Raj Patel und Jason W. Moore wollen die Ära der billigen Arbeit, Natur und Energie hinter sich lassen und setzen in ihrer Studie „Entwertung“ auf einen Optimismus des Willens

Von Annette Jensen

Für den Ökonomen Raj Patel und den Historiker Jason W. Moore steht fest: Im 21. Jahrhundert wird das Weltbild zerbrechen, das die vergangenen 500 Jahre dominiert hat. Sie nennen es „Kapitalozän“ und meinen damit weit mehr als eine auf permanente Profitsteigerung orientierte Wirtschaft.

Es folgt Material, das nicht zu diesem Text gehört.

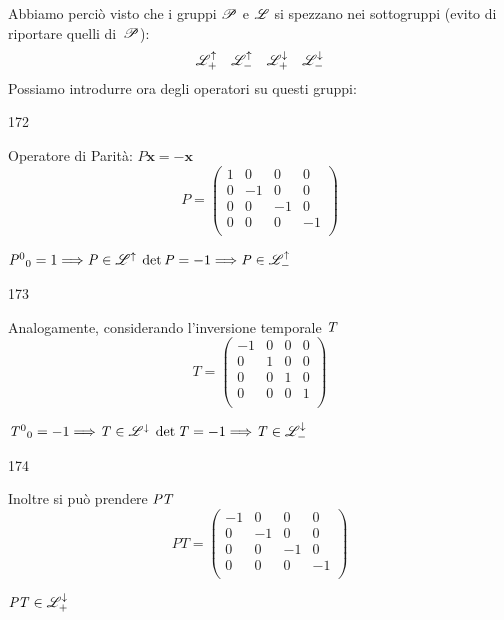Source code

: Abbiamo perci\`o visto che i gruppi $\mathscr{P}$ e $\mathscr{L}$ si spezzano nei
sottogruppi (evito di riportare quelli di~$\mathscr{P}$):
$$
\mathscr{L}_{+}^{\uparrow} \quad \mathscr{L}_{-}^{\uparrow} \quad
\mathscr{L}_{+}^{\downarrow}\quad \mathscr{L}_{-}^{\downarrow}
$$
Possiamo introdurre ora degli operatori su questi gruppi:
\begin{dinglist}{172}
\item  Operatore di Parit\`a: $\mathit{P}\mathbf{x}=-\mathbf{x}$
$$
\mathit{P}=\left(\begin{array}{rrrr}
1&0&0&0\\0&-1&0&0\\0&0&-1&0\\0&0&0&-1\\\end{array}\right)
$$
\begin{center}
$\mathit{P}^0{}_0=1\Longrightarrow\mathit{P}\in\mathscr{L}^{\uparrow}$\newline
$\det \mathit{P}=-1\Longrightarrow\mathit{P}\in\mathscr{L}^{\uparrow}_{-}$
\end{center}
\end{dinglist}
\begin{dinglist}{173}
\item Analogamente, considerando l'inversione temporale $\mathit{T}$
$$
\mathit{T}=\left(\begin{array}{rrrr}
-1&0&0&0\\0&1&0&0\\0&0&1&0\\0&0&0&1\\
\end{array}\right)
$$
\begin{center}
$\mathit{T}^0{}_0=-1\Longrightarrow\mathit{T}\in\mathscr{L}^{\downarrow}$
\newline
$\det \mathit{T}=-1\Longrightarrow\mathit{T}\in\mathscr{L}^{\downarrow}_{-}$
\end{center}
\end{dinglist}
\begin{dinglist}{174}
\item Inoltre si pu\`o prendere $\mathit{P}\mathit{T}$
$$
\mathit{PT}=\left(\begin{array}{rrrr}
-1&0&0&0\\0&-1&0&0\\0&0&-1&0\\0&0&0&-1\\
\end{array}\right)
$$
\begin{center}
$\mathit{P}\mathit{T}\in\mathscr{L}^{\downarrow}_{+}$
\end{center}
\end{dinglist}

Unsere gesamte Denk-, Wahrnehmungs- und Lebensweise ist geprägt von Dualismen, die weiße Männer im 16. Jahrhundert entwickelt haben. Die Teilung der Welt in Gesellschaft und Natur, Geist und Körper verdrängte das Sowohl-als-auch und ersetzte es durch Entweder-oder. Frauen und Indigene wurden der Natur zugerechnet. Dafür entwickelten Philosophen, Wissenschaftler und Staatsdiener Methoden des Messens, Katalogisierens und Kartierens, die die komplexe Realität in ein scheinbar objektives Abbild verwandelte.

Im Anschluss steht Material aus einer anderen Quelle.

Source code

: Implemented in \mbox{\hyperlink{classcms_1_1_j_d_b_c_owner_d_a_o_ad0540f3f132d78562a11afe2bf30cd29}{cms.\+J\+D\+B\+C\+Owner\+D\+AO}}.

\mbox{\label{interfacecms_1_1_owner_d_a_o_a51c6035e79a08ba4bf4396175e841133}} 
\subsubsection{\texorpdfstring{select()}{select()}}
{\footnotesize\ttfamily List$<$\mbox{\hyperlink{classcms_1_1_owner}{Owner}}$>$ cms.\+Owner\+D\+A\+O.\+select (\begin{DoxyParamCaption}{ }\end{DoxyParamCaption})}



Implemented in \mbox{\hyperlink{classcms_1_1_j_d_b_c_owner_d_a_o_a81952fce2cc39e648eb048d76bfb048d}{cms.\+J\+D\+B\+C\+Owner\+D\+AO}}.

So machten sie die Natur zum beherrsch- und kontrollierbaren Objekt. Das vielfältige Geflecht von Beziehungen wurde reduziert auf Bilder von isolierten Wesen und getrennten Lebensbereichen.

„Ohne die Macht, entscheiden zu können, wessen Leben zählt und wessen nicht, [wäre] es unmöglich gewesen, indigene Völker oder Angehörige konkurrierender Religionen und Staaten zu unterdrücken und sich ihr Wissen, ihre Ressourcen und ihre Arbeitskraft anzueignen“, schreiben die Autoren. Die dualistische Perspektive diente nicht nur als Rechtfertigung für Kolonialismus, sondern wirkt bis in die gegenwärtige Politik. So gelten Menschen- und Bürgerrechte zwar offiziell universell, doch zugleich sichern verbriefte Eigentumsrechte, nationale Grenzregime und der Hunger nach Ressourcen die gegenwärtige Verteilung ab.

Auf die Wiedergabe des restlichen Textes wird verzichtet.